# Task details
Using the records below, transcribe word for word the stretch from the line that contains "conn = engine.connect()" through the line that contains "ses.commit()", both end lines included, and nothing else.

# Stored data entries
****************
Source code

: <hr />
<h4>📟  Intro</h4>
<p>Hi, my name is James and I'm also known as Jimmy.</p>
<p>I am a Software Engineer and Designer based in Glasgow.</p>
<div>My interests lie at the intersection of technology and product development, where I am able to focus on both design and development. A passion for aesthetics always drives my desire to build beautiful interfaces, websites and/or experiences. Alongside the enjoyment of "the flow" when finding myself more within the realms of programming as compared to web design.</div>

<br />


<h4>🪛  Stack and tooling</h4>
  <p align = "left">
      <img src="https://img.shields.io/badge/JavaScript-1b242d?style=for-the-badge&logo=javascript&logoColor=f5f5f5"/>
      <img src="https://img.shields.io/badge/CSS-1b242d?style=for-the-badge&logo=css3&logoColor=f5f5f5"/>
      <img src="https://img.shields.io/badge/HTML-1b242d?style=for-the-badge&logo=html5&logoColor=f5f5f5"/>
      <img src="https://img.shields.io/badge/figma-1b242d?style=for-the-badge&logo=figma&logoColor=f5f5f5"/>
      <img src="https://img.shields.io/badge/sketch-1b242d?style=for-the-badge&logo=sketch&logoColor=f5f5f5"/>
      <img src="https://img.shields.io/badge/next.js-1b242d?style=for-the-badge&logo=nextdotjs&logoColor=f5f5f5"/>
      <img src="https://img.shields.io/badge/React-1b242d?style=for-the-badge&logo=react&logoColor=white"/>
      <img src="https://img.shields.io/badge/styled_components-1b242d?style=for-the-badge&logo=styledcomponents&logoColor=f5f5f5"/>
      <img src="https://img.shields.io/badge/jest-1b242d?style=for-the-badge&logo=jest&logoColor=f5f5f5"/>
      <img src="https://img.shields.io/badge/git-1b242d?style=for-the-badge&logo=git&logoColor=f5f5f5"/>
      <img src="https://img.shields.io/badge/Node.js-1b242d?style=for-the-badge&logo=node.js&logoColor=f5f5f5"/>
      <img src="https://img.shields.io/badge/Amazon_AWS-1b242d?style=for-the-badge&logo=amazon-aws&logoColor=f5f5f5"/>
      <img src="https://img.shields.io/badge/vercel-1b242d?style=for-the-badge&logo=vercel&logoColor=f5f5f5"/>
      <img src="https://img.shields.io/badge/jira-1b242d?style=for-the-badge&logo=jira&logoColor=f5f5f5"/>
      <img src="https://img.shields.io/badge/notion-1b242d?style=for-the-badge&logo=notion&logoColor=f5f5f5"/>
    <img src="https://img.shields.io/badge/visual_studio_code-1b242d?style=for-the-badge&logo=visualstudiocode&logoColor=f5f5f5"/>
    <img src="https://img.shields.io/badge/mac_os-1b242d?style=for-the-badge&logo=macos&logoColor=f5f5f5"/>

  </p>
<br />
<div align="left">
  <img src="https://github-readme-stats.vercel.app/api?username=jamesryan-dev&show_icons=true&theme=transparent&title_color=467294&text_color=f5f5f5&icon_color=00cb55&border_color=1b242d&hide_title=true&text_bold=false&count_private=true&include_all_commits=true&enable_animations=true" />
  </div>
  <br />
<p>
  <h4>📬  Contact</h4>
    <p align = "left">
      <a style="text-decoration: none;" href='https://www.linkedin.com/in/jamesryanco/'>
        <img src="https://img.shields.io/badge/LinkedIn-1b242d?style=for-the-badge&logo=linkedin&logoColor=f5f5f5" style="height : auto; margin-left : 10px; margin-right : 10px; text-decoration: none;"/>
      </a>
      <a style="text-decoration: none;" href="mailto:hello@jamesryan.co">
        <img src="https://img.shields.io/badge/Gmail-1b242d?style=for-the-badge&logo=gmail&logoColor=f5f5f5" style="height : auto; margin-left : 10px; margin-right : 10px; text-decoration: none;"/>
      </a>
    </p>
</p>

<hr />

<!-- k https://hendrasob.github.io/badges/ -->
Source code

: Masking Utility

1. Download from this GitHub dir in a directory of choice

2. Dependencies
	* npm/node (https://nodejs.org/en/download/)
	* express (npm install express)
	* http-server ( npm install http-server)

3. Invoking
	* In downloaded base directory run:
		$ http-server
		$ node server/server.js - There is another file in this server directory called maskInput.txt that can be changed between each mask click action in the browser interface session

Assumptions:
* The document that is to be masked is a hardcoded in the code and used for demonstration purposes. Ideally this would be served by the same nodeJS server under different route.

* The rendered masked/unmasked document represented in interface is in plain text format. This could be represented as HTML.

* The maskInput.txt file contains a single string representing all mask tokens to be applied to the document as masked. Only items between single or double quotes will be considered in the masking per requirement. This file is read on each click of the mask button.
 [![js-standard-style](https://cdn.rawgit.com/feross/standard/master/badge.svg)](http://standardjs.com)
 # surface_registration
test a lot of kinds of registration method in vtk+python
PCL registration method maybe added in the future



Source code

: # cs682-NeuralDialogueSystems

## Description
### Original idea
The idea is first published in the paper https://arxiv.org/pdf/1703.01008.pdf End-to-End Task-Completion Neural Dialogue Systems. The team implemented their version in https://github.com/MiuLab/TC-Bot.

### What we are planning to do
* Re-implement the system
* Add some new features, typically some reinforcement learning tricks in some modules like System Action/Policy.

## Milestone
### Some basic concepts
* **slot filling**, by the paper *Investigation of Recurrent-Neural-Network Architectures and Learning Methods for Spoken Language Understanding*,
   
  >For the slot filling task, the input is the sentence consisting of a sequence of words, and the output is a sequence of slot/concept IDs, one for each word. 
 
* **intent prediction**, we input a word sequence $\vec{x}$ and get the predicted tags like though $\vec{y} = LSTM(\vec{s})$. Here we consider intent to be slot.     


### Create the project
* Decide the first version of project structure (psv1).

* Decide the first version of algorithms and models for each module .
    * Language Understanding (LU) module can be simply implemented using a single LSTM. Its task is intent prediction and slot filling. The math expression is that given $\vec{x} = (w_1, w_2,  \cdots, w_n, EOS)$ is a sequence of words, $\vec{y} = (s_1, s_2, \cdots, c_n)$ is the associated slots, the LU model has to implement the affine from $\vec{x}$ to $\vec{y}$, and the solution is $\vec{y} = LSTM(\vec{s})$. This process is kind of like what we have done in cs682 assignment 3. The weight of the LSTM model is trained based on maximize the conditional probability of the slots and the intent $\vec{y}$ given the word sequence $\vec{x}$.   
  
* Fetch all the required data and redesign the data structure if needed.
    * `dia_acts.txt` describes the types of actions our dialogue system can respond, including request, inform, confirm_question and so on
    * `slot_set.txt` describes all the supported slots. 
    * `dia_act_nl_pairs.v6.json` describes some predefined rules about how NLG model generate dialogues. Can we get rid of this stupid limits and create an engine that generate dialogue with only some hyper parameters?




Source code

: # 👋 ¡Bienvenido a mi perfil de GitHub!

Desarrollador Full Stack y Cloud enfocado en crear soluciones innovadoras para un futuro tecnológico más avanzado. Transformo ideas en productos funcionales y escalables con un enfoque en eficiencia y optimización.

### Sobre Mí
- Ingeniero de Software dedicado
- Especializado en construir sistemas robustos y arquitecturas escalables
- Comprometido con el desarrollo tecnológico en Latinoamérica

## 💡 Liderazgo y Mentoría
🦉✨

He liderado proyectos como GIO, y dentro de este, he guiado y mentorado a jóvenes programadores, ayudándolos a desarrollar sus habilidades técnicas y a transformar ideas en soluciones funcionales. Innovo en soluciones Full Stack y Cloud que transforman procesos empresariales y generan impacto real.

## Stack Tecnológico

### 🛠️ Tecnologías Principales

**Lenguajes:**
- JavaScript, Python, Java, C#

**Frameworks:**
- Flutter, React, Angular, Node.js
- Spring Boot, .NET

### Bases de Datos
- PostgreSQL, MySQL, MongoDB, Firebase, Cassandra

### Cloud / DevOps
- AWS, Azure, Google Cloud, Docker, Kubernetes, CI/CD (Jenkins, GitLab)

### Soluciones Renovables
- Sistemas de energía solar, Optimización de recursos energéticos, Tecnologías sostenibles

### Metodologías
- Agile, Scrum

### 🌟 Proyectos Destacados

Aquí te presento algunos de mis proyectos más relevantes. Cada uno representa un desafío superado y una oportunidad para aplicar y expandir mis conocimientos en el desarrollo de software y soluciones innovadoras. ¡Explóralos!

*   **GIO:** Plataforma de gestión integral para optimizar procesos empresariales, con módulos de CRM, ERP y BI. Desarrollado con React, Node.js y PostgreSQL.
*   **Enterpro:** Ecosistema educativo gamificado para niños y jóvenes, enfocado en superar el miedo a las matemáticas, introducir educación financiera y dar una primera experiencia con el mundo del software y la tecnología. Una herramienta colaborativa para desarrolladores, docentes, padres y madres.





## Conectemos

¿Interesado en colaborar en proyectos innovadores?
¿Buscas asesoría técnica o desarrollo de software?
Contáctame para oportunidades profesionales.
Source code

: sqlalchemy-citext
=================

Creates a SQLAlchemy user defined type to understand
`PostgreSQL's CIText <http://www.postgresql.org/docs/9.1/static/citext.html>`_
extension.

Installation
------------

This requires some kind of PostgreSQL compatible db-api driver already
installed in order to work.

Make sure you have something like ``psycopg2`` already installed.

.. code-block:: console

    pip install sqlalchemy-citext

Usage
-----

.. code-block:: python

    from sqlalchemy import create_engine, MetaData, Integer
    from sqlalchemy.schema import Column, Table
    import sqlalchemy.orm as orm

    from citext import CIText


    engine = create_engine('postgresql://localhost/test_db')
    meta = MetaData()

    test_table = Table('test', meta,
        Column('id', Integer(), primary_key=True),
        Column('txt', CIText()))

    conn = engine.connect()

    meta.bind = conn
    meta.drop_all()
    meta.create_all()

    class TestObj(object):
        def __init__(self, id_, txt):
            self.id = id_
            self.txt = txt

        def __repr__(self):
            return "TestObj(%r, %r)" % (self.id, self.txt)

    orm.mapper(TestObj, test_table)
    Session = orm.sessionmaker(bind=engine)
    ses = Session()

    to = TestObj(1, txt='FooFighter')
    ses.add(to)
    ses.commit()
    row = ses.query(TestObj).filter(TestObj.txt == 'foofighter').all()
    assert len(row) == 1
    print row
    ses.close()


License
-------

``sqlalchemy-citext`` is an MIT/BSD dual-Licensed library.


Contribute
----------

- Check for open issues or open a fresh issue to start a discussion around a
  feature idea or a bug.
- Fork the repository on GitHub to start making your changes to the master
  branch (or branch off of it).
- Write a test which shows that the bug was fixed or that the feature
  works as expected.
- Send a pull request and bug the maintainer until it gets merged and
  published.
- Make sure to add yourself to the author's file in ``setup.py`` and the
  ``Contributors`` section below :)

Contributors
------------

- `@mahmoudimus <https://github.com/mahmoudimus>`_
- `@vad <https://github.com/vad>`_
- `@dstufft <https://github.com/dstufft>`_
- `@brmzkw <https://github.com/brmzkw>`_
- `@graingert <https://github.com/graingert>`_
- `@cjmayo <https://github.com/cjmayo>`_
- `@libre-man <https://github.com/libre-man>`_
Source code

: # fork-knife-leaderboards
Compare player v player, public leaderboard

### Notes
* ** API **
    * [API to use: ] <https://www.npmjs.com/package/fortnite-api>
****************
# Exercise response
    conn = engine.connect()

    meta.bind = conn
    meta.drop_all()
    meta.create_all()

    class TestObj(object):
        def __init__(self, id_, txt):
            self.id = id_
            self.txt = txt

        def __repr__(self):
            return "TestObj(%r, %r)" % (self.id, self.txt)

    orm.mapper(TestObj, test_table)
    Session = orm.sessionmaker(bind=engine)
    ses = Session()

    to = TestObj(1, txt='FooFighter')
    ses.add(to)
    ses.commit()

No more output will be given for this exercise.